Then, we fit the model using the 5-fold dataset we just created (When I first did this, I thought I wouldn’t have to do both the previous step of fitting a model on the training data AND this step, but I couldn’t figure out how to extract the final model from the CV data … so this was my solution at the time … and it turns out you DO need to do both as noted by Julia Silge in this RStudio Community post).

set.seed(456) # For reproducibility - not needed for this algorithm

house_lm_fit_cv <-
  # Tell it the workflow
  house_lm_wf %>% 
  # Fit the model (using the workflow) to the cv data
  fit_resamples(house_cv)

# The evaluation metrics for each fold:
house_lm_fit_cv %>% 
  select(id, .metrics) %>% 
  unnest(.metrics)

ABCDEFGHIJ0123456789

id <chr>	.metric <chr>	.estimator <chr>	.estimate <dbl>	.config <chr>
Fold1	rmse	standard	0.1364984	Preprocessor1_Model1
Fold1	rsq	standard	0.6252225	Preprocessor1_Model1
Fold2	rmse	standard	0.1350327	Preprocessor1_Model1
Fold2	rsq	standard	0.6536802	Preprocessor1_Model1
Fold3	rmse	standard	0.1312459	Preprocessor1_Model1
Fold3	rsq	standard	0.6740593	Preprocessor1_Model1
Fold4	rmse	standard	0.1370173	Preprocessor1_Model1
Fold4	rsq	standard	0.6448204	Preprocessor1_Model1
Fold5	rmse	standard	0.1363556	Preprocessor1_Model1
Fold5	rsq	standard	0.6437545	Preprocessor1_Model1

# Evaluation metrics averaged over all folds:
collect_metrics(house_lm_fit_cv)

ABCDEFGHIJ0123456789

.metric <chr>	.estimator <chr>	mean <dbl>	n <int>	std_err <dbl>	.config <chr>
rmse	standard	0.1352300	5	0.001048390	Preprocessor1_Model1
rsq	standard	0.6483074	5	0.007930404	Preprocessor1_Model1

# Just to show you where the averages come from.
# You would never need to do this part since it's the same as the previous chunk.
house_lm_fit_cv %>% 
  select(id, .metrics) %>% 
  unnest(.metrics) %>% 
  group_by(.metric, .estimator) %>% 
  summarize(mean = mean(.estimate),
            n = n(),
            std_err = sd(.estimate)/sqrt(n))

# A tibble: 2 × 5
# Groups:   .metric [2]
  .metric .estimator  mean     n std_err
  <chr>   <chr>      <dbl> <int>   <dbl>
1 rmse    standard   0.135     5 0.00105
2 rsq     standard   0.648     5 0.00793

7. Apply model to testing data

In this simple scenario, we may be interested in seeing how the model performs on the testing data that was left out.

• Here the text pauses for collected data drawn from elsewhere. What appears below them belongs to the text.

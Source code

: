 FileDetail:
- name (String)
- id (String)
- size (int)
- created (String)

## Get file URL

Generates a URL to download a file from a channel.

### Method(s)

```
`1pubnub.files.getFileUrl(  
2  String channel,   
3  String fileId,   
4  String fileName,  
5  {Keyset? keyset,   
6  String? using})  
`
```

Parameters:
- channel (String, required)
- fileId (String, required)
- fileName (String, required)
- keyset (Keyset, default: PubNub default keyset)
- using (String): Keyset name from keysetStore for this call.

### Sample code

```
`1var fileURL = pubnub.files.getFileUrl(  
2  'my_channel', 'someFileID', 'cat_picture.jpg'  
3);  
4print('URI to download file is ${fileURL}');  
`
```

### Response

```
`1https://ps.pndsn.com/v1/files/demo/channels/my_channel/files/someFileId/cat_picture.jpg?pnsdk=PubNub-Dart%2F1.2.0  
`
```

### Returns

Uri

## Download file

The code below will fit the model to the training data and apply it to the testing data. There are other ways we could have done this, but the way we do it here will be useful when we start using more complex models where we need to tune model parameters.

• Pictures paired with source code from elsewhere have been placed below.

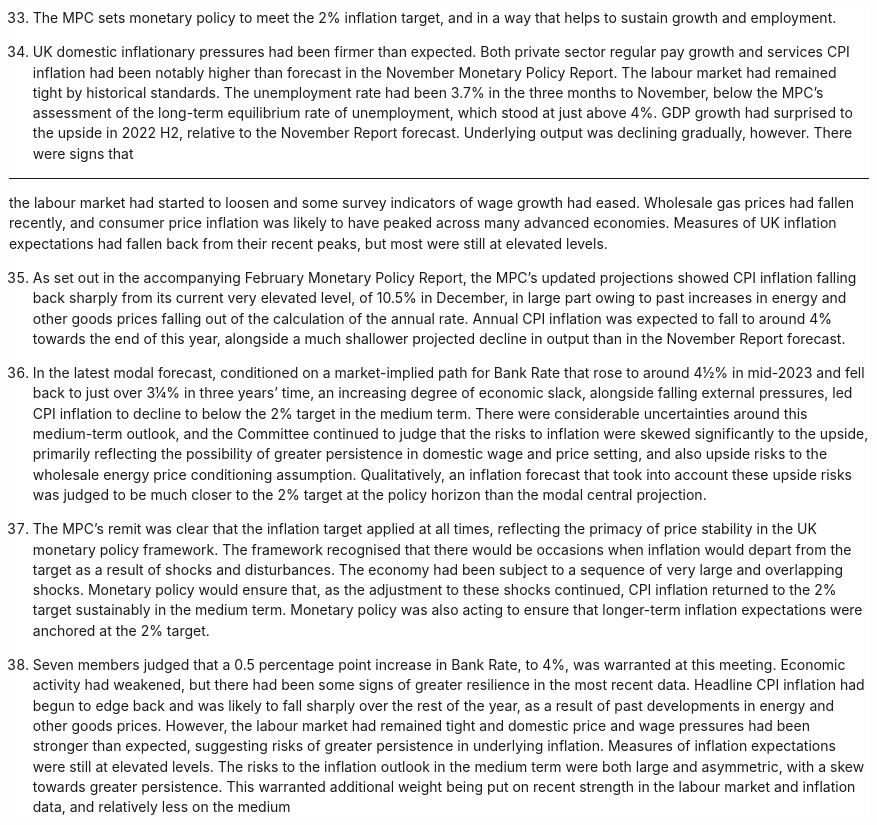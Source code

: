 33. The MPC sets monetary policy to meet the 2% inflation target, and in a way that helps to
sustain growth and employment.

34. UK domestic inflationary pressures had been firmer than expected. Both private sector
regular pay growth and services CPI inflation had been notably higher than forecast in the
November Monetary Policy Report. The labour market had remained tight by historical
standards. The unemployment rate had been 3.7% in the three months to November, below
the MPC’s assessment of the long-term equilibrium rate of unemployment, which stood at
just above 4%. GDP growth had surprised to the upside in 2022 H2, relative to the November
Report forecast. Underlying output was declining gradually, however. There were signs that


-----

the labour market had started to loosen and some survey indicators of wage growth had
eased. Wholesale gas prices had fallen recently, and consumer price inflation was likely to
have peaked across many advanced economies. Measures of UK inflation expectations had
fallen back from their recent peaks, but most were still at elevated levels.

35. As set out in the accompanying February Monetary Policy Report, the MPC’s updated
projections showed CPI inflation falling back sharply from its current very elevated level, of
10.5% in December, in large part owing to past increases in energy and other goods prices
falling out of the calculation of the annual rate. Annual CPI inflation was expected to fall to
around 4% towards the end of this year, alongside a much shallower projected decline in
output than in the November Report forecast.

36. In the latest modal forecast, conditioned on a market-implied path for Bank Rate that
rose to around 4½% in mid-2023 and fell back to just over 3¼% in three years’ time, an
increasing degree of economic slack, alongside falling external pressures, led CPI inflation to
decline to below the 2% target in the medium term. There were considerable uncertainties
around this medium-term outlook, and the Committee continued to judge that the risks to
inflation were skewed significantly to the upside, primarily reflecting the possibility of greater
persistence in domestic wage and price setting, and also upside risks to the wholesale
energy price conditioning assumption. Qualitatively, an inflation forecast that took into
account these upside risks was judged to be much closer to the 2% target at the policy
horizon than the modal central projection.

37. The MPC’s remit was clear that the inflation target applied at all times, reflecting the
primacy of price stability in the UK monetary policy framework. The framework recognised
that there would be occasions when inflation would depart from the target as a result of
shocks and disturbances. The economy had been subject to a sequence of very large and
overlapping shocks. Monetary policy would ensure that, as the adjustment to these shocks
continued, CPI inflation returned to the 2% target sustainably in the medium term. Monetary
policy was also acting to ensure that longer-term inflation expectations were anchored at the
2% target.

38. Seven members judged that a 0.5 percentage point increase in Bank Rate, to 4%, was
warranted at this meeting. Economic activity had weakened, but there had been some signs
of greater resilience in the most recent data. Headline CPI inflation had begun to edge back
and was likely to fall sharply over the rest of the year, as a result of past developments in
energy and other goods prices. However, the labour market had remained tight and domestic
price and wage pressures had been stronger than expected, suggesting risks of greater
persistence in underlying inflation. Measures of inflation expectations were still at elevated
levels. The risks to the inflation outlook in the medium term were both large and asymmetric,
with a skew towards greater persistence. This warranted additional weight being put on
recent strength in the labour market and inflation data, and relatively less on the medium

After the model is fit and applied, we collect the performance metrics and display them and show the predictions from the testing data. Notice the the RMSE here is very similar to the cross-validated RMSE we computed in the previous step.

house_lm_test <- 
  # The modeling work flow
  house_lm_wf %>% 
  # Use training data to fit the model and apply it to testing data
  last_fit(house_split)

# performance metrics from testing data
collect_metrics(house_lm_test)

ABCDEFGHIJ0123456789

.metric <chr>	.estimator <chr>	.estimate <dbl>	.config <chr>
rmse	standard	0.1355609	Preprocessor1_Model1
rsq	standard	0.6544408	Preprocessor1_Model1

# predictions from testing data
collect_predictions(house_lm_test)

ABCDEFGHIJ0123456789

id <chr>	.pred <dbl>	.row <int>	log_price <dbl>	.config <chr>
train/test split	5.485730	1	5.346157	Preprocessor1_Model1
train/test split	5.641811	4	5.781037	Preprocessor1_Model1
train/test split	6.075614	6	6.088136	Preprocessor1_Model1
train/test split	5.587860	9	5.360783	Preprocessor1_Model1
train/test split	5.486657	14	5.602060	Preprocessor1_Model1
train/test split	5.736354	15	5.724276	Preprocessor1_Model1
train/test split	5.786968	28	5.824126	Preprocessor1_Model1
train/test split	5.728773	33	5.837273	Preprocessor1_Model1
train/test split	5.557625	54	5.767156	Preprocessor1_Model1
train/test split	5.495395	72	5.511883	Preprocessor1_Model1

The code below creates a simple plot to examine predicted vs. actual price (log base 10) from the house data.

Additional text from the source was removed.